On a recueilli des données précises sur ce qui se produit lorsque le couvert végétal est détruit ou enlevé du sol. Le premier effet est une réduction de la capacité d'infiltration - régime constant auquel l'eau peut filtrer à travers la couche superficielle du sol, épaisse de 1 à 2 inches (2,5 à 5 cm). Là où, pour une cause ou une autre, la rapidité d'infiltration est compromise, l'eau s'écoule à la surface, en un ruissellement rapide, fréquemment accompagné d'action érosive. Une épaisse couche de couverture morte ou un tapis herbacé, à la surface du sol, amortissent une grande partie de l'énergie cinétique des gouttes de pluie qui tombent et qui, dans le cas contraire, frappent le sol nu et mettent ses particules en mouvement. Ce mouvement entraîne les plus fines particules dans les ouvertures capillaires, arrêtant ainsi la pénétration de l'eau. La couverture morte ou vivante de la surface du sol amène plus doucement l'humidité jusqu'à la surface du sol sous-jacent, et empêche l'obturation de ces pores.

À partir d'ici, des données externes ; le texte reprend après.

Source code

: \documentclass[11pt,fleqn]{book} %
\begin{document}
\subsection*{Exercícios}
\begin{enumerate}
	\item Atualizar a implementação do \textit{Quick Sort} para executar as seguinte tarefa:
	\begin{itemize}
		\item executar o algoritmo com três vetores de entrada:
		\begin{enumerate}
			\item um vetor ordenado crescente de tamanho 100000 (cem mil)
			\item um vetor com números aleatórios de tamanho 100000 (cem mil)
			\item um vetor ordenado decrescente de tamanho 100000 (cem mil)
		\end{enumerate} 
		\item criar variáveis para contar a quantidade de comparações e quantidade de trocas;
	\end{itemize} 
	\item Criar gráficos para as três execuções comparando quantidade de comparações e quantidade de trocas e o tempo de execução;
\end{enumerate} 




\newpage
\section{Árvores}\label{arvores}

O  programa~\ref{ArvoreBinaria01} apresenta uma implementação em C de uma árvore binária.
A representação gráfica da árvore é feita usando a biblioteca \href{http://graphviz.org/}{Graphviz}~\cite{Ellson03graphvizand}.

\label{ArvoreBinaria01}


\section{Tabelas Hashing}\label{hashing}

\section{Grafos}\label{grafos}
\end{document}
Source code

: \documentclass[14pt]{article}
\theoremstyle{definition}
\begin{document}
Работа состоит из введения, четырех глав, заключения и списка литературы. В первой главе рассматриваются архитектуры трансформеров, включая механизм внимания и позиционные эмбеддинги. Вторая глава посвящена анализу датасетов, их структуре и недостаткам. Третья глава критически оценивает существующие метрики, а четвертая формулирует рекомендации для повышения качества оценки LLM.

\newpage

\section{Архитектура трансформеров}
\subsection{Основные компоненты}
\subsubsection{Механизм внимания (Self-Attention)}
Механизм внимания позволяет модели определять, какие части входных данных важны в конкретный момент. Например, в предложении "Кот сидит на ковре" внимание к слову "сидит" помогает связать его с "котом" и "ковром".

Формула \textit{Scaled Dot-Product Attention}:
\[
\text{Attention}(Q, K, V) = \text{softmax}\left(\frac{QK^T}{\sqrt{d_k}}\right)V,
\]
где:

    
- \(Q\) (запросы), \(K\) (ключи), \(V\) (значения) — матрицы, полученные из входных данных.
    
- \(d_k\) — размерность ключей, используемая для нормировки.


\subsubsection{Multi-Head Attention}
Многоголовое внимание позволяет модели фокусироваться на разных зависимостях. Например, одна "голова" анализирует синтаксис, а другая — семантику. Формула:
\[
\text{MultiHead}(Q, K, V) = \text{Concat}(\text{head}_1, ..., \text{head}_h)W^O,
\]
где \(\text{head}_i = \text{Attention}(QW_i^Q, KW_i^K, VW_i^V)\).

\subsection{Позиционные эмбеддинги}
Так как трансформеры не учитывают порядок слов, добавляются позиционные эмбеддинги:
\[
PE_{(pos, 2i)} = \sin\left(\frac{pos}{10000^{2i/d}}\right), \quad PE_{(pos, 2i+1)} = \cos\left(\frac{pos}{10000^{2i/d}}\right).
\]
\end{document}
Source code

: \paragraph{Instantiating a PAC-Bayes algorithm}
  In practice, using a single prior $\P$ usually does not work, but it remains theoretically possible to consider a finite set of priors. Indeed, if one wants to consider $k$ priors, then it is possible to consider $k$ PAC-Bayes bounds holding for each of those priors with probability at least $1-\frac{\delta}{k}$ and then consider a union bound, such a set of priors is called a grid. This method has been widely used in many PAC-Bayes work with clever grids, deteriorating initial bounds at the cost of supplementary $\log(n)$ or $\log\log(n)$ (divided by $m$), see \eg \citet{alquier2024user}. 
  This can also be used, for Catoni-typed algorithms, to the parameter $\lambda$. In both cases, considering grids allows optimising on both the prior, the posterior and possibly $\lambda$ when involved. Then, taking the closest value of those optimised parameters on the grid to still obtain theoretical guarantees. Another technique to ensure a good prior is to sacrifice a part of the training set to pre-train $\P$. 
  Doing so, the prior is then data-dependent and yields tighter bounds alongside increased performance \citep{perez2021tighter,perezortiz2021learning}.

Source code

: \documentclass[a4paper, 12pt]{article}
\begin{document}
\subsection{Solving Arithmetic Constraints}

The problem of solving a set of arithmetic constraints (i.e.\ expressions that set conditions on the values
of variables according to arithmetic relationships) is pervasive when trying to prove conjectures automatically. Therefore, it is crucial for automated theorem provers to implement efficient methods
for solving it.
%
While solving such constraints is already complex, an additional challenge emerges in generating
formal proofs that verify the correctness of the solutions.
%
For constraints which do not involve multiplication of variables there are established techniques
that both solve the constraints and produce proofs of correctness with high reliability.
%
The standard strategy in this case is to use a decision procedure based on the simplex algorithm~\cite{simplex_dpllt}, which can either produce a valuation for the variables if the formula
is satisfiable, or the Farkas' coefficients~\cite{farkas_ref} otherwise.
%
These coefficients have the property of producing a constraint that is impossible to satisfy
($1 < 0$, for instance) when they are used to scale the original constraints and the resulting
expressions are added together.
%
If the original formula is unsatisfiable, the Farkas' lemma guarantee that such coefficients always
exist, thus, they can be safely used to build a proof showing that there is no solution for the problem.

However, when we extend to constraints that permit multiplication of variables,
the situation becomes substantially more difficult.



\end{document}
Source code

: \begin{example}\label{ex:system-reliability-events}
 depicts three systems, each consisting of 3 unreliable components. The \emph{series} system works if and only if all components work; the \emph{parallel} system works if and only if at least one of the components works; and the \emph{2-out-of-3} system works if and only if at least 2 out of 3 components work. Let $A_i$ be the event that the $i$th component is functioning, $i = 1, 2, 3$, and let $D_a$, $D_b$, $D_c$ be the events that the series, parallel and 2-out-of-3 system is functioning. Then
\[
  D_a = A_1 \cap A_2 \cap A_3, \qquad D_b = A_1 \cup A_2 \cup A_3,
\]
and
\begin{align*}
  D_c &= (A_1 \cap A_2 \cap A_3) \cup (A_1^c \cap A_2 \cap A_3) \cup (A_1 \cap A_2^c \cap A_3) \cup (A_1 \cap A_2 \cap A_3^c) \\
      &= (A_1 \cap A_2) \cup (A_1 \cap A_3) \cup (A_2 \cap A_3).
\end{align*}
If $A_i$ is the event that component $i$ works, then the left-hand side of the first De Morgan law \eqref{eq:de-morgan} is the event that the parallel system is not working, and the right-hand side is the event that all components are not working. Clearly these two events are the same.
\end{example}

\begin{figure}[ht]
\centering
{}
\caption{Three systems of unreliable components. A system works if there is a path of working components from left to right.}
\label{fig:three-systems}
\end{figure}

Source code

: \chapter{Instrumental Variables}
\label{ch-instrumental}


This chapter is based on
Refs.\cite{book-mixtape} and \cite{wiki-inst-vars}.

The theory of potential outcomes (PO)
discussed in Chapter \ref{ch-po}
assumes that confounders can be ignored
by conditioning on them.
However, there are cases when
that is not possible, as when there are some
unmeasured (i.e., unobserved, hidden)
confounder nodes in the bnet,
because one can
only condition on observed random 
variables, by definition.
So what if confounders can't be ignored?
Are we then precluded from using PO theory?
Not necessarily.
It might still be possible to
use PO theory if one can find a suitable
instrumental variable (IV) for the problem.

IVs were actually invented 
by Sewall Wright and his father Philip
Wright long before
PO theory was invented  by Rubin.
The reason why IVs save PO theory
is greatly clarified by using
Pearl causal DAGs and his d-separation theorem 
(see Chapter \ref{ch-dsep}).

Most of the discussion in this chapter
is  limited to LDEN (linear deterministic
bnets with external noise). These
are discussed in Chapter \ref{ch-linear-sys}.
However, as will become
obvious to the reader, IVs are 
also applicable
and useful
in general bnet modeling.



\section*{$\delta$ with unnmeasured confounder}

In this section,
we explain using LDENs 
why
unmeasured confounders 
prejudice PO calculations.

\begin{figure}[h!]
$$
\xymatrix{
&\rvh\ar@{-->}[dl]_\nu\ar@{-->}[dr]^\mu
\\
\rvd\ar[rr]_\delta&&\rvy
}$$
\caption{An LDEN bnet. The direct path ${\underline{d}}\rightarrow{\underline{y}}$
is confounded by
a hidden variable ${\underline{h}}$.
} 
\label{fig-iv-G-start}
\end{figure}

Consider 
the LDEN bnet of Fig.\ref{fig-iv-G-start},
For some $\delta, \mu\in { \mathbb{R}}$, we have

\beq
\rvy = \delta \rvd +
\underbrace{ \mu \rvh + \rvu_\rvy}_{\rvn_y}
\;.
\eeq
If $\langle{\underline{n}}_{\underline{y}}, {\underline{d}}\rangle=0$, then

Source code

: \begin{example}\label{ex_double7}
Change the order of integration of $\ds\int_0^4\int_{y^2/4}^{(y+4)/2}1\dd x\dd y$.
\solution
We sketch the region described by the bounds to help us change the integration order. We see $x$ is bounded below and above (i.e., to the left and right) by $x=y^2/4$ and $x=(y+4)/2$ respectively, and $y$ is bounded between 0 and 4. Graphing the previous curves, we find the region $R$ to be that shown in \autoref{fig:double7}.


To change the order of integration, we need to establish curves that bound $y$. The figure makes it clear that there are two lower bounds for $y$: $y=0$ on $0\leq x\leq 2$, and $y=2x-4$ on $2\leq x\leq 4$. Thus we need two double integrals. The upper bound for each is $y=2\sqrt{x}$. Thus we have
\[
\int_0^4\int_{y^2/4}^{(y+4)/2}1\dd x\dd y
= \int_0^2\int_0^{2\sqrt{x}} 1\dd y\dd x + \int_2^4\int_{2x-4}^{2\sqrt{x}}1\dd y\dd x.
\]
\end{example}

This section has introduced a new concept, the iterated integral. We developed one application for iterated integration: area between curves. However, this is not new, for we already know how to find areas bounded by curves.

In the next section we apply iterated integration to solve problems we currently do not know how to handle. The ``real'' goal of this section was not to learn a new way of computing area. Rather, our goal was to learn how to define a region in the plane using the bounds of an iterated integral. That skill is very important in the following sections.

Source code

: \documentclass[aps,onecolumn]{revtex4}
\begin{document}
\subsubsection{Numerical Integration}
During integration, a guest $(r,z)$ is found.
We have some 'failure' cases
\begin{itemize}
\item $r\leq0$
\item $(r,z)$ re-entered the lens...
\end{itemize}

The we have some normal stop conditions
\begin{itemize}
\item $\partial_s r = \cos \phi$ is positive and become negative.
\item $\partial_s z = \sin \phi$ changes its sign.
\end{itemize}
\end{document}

Les matières organiques en décomposition (en raison de leur structure spongieuse) facilitent également le passage de l'eau à travers les horizons superficiels du sol. L'infiltration est également favorisée par l'activité de la flore et de la faune (en partie microscopiques) du sol qui pullulent sous la couverture morte - en particulier sous la couverture provenant d'essences feuillues, d'arbustes et de plantes herbacées. Ces organismes creusent continuellement dans le sol des galeries qui constituent pour l'eau des voies de pénétration. Les racines des arbres, des graminées et d'autres végétaux ameublissent également le sol et, à mesure qu'elles meurent et pourrissent, elles laissent des galeries remplies d'humus propres à l'infiltration de l'eau.

FIGURE 2. Zones génératrices d'inondations, apparues à la suite d'incendié et de pacage abusif. Monts Wasatch (Utah). Photo: Service forestier des Etats-Unis.

Certains facteurs empêchent toute infiltration. L'un des plus graves est le durcissement de la surface du sol, causé le plus souvent par un pacage excessif ou par l'emploi d'un matériel lourd de débardage. Un autre obstacle à l'infiltration est la gelée, qui se produit sous plusieurs formes - compacte, en nid d'abeille, granulée et en stalactites. Le type compact de gel du sol est le seul qui le rende imperméable à l'eau. Les expériences ont montré que le gel compact se produit plus tôt et pénètre plus profondément en plein découvert que sous le couvert forestier. Les peuplements âgés y sont moins sujets que les peuplements jeunes. Il se forme plus rapidement sous les peuplements de conifères que sous les peuplements de feuillus.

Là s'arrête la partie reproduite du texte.